[What to work on]
In exact form, set down only those lines of the material that run from its first line to the line with "焰点点头，接过武器，重新摆好", inclusive.

[Given information]
"""

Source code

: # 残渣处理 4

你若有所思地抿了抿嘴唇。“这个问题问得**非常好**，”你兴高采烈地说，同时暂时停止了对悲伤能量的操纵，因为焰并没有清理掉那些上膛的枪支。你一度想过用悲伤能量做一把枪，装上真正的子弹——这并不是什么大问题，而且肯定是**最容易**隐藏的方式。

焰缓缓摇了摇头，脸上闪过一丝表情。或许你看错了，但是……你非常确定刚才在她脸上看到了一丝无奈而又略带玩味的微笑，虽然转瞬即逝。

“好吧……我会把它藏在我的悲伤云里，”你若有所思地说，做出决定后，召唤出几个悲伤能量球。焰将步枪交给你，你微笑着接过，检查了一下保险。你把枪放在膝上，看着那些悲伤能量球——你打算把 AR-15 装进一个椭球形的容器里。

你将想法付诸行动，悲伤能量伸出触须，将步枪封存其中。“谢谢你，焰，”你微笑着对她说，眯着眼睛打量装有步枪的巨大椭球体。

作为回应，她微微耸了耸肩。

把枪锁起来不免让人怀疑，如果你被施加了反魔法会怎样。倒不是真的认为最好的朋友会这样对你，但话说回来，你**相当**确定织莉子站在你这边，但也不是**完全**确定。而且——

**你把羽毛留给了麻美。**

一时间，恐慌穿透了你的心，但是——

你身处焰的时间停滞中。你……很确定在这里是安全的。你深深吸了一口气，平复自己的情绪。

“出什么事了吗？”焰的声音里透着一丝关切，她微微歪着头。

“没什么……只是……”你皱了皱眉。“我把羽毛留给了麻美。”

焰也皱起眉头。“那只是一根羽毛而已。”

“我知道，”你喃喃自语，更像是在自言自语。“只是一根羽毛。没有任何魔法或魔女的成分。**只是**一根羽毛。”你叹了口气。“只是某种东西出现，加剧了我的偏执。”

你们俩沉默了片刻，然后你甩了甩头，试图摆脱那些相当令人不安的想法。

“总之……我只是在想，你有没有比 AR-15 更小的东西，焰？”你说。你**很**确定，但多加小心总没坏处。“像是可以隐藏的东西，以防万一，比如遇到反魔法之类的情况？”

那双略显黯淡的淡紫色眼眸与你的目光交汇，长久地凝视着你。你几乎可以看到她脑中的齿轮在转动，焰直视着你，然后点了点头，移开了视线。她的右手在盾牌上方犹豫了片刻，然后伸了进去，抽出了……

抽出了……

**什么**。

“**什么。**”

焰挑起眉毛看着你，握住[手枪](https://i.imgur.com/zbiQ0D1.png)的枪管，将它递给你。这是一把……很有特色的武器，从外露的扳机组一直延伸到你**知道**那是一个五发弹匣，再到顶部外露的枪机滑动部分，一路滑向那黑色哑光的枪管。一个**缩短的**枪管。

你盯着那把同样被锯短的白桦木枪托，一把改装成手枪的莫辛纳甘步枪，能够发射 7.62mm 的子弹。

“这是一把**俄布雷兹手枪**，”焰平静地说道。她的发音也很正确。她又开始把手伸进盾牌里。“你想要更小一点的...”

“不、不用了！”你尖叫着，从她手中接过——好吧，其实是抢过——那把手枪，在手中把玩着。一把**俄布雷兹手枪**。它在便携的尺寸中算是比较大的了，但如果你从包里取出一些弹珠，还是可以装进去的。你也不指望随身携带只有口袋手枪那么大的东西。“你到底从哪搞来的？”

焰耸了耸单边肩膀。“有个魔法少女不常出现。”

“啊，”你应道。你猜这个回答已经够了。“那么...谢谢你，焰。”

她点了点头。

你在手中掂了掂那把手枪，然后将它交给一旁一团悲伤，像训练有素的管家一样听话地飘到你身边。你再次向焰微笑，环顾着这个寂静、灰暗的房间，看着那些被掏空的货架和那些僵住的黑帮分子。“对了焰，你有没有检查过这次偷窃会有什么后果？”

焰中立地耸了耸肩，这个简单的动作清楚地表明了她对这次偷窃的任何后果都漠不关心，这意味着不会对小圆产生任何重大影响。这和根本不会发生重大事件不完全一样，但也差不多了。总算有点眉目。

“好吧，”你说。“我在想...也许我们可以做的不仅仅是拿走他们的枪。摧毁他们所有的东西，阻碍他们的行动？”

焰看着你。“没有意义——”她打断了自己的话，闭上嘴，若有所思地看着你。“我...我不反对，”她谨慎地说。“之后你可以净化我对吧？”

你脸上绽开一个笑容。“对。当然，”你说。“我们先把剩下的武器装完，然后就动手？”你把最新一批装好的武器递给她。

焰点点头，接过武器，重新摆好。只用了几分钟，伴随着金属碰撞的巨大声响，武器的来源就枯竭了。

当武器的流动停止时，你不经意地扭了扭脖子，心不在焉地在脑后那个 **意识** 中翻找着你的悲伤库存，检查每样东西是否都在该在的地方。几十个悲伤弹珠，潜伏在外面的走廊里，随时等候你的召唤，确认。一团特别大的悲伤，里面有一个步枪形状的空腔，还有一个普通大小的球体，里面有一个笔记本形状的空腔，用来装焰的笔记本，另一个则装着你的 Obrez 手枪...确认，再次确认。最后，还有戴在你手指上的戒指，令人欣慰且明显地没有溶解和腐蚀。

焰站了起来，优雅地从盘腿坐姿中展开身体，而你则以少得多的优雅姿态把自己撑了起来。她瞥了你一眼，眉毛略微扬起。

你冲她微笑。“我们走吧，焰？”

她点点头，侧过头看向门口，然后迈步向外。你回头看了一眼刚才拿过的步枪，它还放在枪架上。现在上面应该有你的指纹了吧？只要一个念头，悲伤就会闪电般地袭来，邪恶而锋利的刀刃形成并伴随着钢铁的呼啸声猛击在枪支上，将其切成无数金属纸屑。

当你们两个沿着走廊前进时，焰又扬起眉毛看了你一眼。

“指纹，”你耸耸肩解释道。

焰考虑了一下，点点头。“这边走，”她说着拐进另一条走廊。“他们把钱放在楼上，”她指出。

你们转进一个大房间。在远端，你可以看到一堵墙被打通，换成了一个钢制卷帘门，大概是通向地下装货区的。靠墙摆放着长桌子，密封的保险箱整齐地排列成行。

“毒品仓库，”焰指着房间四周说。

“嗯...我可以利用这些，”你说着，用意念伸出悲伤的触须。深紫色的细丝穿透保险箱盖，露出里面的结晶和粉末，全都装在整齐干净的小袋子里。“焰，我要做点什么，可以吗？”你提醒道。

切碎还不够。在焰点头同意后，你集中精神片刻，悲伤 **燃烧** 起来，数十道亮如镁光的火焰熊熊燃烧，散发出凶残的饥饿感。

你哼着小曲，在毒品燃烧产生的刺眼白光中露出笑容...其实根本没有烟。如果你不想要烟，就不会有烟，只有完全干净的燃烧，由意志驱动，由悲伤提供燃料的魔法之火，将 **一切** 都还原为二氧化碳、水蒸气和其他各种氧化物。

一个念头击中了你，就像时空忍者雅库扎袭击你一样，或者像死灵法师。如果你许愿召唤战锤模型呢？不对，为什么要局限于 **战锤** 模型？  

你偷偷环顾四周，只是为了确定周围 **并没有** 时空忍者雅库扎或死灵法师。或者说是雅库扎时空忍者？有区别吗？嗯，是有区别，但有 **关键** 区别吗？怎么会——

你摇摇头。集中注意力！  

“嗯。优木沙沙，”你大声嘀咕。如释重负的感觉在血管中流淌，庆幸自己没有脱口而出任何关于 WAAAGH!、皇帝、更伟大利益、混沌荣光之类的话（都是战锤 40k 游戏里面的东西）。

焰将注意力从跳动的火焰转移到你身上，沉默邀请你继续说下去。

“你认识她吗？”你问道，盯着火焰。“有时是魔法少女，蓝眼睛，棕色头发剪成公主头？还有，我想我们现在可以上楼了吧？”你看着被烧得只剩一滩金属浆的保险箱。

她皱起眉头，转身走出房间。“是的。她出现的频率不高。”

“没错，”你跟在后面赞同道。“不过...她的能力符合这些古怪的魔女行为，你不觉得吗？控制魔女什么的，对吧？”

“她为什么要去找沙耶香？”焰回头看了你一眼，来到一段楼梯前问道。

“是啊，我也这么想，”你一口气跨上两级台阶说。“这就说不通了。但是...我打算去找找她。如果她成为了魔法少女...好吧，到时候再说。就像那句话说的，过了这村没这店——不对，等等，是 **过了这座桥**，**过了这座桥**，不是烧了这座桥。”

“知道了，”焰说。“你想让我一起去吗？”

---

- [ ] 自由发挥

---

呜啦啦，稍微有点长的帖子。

"""

[Answer box]
Source code

: # 残渣处理 4

你若有所思地抿了抿嘴唇。“这个问题问得**非常好**，”你兴高采烈地说，同时暂时停止了对悲伤能量的操纵，因为焰并没有清理掉那些上膛的枪支。你一度想过用悲伤能量做一把枪，装上真正的子弹——这并不是什么大问题，而且肯定是**最容易**隐藏的方式。

焰缓缓摇了摇头，脸上闪过一丝表情。或许你看错了，但是……你非常确定刚才在她脸上看到了一丝无奈而又略带玩味的微笑，虽然转瞬即逝。

“好吧……我会把它藏在我的悲伤云里，”你若有所思地说，做出决定后，召唤出几个悲伤能量球。焰将步枪交给你，你微笑着接过，检查了一下保险。你把枪放在膝上，看着那些悲伤能量球——你打算把 AR-15 装进一个椭球形的容器里。

你将想法付诸行动，悲伤能量伸出触须，将步枪封存其中。“谢谢你，焰，”你微笑着对她说，眯着眼睛打量装有步枪的巨大椭球体。

作为回应，她微微耸了耸肩。

把枪锁起来不免让人怀疑，如果你被施加了反魔法会怎样。倒不是真的认为最好的朋友会这样对你，但话说回来，你**相当**确定织莉子站在你这边，但也不是**完全**确定。而且——

**你把羽毛留给了麻美。**

一时间，恐慌穿透了你的心，但是——

你身处焰的时间停滞中。你……很确定在这里是安全的。你深深吸了一口气，平复自己的情绪。

“出什么事了吗？”焰的声音里透着一丝关切，她微微歪着头。

“没什么……只是……”你皱了皱眉。“我把羽毛留给了麻美。”

焰也皱起眉头。“那只是一根羽毛而已。”

“我知道，”你喃喃自语，更像是在自言自语。“只是一根羽毛。没有任何魔法或魔女的成分。**只是**一根羽毛。”你叹了口气。“只是某种东西出现，加剧了我的偏执。”

你们俩沉默了片刻，然后你甩了甩头，试图摆脱那些相当令人不安的想法。

“总之……我只是在想，你有没有比 AR-15 更小的东西，焰？”你说。你**很**确定，但多加小心总没坏处。“像是可以隐藏的东西，以防万一，比如遇到反魔法之类的情况？”

那双略显黯淡的淡紫色眼眸与你的目光交汇，长久地凝视着你。你几乎可以看到她脑中的齿轮在转动，焰直视着你，然后点了点头，移开了视线。她的右手在盾牌上方犹豫了片刻，然后伸了进去，抽出了……

抽出了……

**什么**。

“**什么。**”

焰挑起眉毛看着你，握住[手枪](https://i.imgur.com/zbiQ0D1.png)的枪管，将它递给你。这是一把……很有特色的武器，从外露的扳机组一直延伸到你**知道**那是一个五发弹匣，再到顶部外露的枪机滑动部分，一路滑向那黑色哑光的枪管。一个**缩短的**枪管。

你盯着那把同样被锯短的白桦木枪托，一把改装成手枪的莫辛纳甘步枪，能够发射 7.62mm 的子弹。

“这是一把**俄布雷兹手枪**，”焰平静地说道。她的发音也很正确。她又开始把手伸进盾牌里。“你想要更小一点的...”

“不、不用了！”你尖叫着，从她手中接过——好吧，其实是抢过——那把手枪，在手中把玩着。一把**俄布雷兹手枪**。它在便携的尺寸中算是比较大的了，但如果你从包里取出一些弹珠，还是可以装进去的。你也不指望随身携带只有口袋手枪那么大的东西。“你到底从哪搞来的？”

焰耸了耸单边肩膀。“有个魔法少女不常出现。”

“啊，”你应道。你猜这个回答已经够了。“那么...谢谢你，焰。”

她点了点头。

你在手中掂了掂那把手枪，然后将它交给一旁一团悲伤，像训练有素的管家一样听话地飘到你身边。你再次向焰微笑，环顾着这个寂静、灰暗的房间，看着那些被掏空的货架和那些僵住的黑帮分子。“对了焰，你有没有检查过这次偷窃会有什么后果？”

焰中立地耸了耸肩，这个简单的动作清楚地表明了她对这次偷窃的任何后果都漠不关心，这意味着不会对小圆产生任何重大影响。这和根本不会发生重大事件不完全一样，但也差不多了。总算有点眉目。

“好吧，”你说。“我在想...也许我们可以做的不仅仅是拿走他们的枪。摧毁他们所有的东西，阻碍他们的行动？”

焰看着你。“没有意义——”她打断了自己的话，闭上嘴，若有所思地看着你。“我...我不反对，”她谨慎地说。“之后你可以净化我对吧？”

你脸上绽开一个笑容。“对。当然，”你说。“我们先把剩下的武器装完，然后就动手？”你把最新一批装好的武器递给她。

焰点点头，接过武器，重新摆好。只用了几分钟，伴随着金属碰撞的巨大声响，武器的来源就枯竭了。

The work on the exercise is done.